The dining-room, like the smoking-room, has probably changed little since Daphne Manners’s time. It is a square room, with a black and white tiled floor, and walls panelled in oak to shoulder height, and whitewashed above. Three square pillars, similarly panelled to the same height, support the ceiling at apparently random but presumably strategic points. There are something like a score of tables, some round, some rectangular, each with its white starched cloth, its electro-plated cutlery and condiment tray, its mitred napkins, its slim chromium flower vase holding a couple of asters, its glass jug filled with water and protected by a weighted muslin cover.
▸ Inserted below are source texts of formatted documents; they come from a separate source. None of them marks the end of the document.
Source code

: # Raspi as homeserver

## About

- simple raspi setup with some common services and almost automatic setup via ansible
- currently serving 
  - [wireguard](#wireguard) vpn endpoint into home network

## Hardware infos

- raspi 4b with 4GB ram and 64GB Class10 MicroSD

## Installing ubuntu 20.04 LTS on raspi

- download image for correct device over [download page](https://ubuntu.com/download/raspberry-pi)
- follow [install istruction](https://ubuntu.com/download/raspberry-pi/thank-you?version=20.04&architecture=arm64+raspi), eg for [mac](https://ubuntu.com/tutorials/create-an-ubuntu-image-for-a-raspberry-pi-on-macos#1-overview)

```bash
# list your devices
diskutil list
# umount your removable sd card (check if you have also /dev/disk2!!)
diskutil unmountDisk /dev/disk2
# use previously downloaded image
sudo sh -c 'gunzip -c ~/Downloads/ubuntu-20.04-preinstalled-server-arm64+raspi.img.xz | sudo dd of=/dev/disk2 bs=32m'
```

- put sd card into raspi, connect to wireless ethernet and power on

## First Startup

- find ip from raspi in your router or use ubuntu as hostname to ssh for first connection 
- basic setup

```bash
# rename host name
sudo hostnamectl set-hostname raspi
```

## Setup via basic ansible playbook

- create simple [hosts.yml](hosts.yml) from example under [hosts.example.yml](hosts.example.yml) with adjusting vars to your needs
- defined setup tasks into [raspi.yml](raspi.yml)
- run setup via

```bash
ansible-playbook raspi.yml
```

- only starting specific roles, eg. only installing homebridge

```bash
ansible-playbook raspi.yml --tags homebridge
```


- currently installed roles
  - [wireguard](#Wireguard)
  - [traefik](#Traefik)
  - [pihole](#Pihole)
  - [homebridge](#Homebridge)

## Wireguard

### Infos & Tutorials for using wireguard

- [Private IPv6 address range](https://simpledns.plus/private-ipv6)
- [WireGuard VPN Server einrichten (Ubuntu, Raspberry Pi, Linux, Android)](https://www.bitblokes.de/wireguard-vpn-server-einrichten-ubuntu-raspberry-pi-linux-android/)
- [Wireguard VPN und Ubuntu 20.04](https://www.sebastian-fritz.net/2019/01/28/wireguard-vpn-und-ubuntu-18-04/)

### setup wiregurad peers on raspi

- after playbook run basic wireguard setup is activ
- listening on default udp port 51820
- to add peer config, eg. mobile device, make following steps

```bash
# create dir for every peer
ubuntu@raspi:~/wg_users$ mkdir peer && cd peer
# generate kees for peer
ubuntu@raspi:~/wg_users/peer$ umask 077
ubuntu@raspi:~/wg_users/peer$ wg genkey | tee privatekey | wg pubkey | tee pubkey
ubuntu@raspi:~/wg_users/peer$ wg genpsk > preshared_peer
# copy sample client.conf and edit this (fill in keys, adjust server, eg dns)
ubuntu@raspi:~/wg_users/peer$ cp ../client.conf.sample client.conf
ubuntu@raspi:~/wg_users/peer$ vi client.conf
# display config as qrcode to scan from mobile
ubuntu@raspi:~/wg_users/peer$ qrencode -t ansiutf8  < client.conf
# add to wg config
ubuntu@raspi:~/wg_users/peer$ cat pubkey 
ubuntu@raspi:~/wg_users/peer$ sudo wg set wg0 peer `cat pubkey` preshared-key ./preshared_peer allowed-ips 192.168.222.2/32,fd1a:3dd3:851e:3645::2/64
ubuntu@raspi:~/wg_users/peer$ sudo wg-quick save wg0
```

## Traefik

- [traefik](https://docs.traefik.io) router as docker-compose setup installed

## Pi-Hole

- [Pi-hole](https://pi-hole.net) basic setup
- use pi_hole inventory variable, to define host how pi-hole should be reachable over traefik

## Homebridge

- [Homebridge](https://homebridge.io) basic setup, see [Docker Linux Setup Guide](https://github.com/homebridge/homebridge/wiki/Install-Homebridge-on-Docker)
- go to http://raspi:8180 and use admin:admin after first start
There is a large Tudor-style fireplace whose black cavity is partly hidden by a framed tapestry screen. Above the fireplace there is a portrait of Mr Nehru looking serene in a perplexed sort of way. One can assume that when Daphne Manners dined here the frame contained a coloured likeness of George VI wearing a similar expression. Four fans are suspended from the ceiling on slender tubes that whip unsteadily with the movement of the turning blades. There are two arched exits, one leading into the smoking-room and the other into the main hall. There is also a third exit but that only leads into the kitchens. Against the wall, close to the kitchen exit, stands a monumental oak sideboard or dumb-waiter. On its top tier there are spare napkins, knives, forks and spoons, water-jugs, and on the lower tier, baskets of bread, bowls of fruit, bottles of sauce and spare cruets. Light is provided by stubby candle-style wall-brackets and a couple of wooden chandeliers with parchment shades, and during daytime by the windows that look on to the porticoed verandah at the front of the club, windows whose curtains are now pulled back and are open to let in the night air.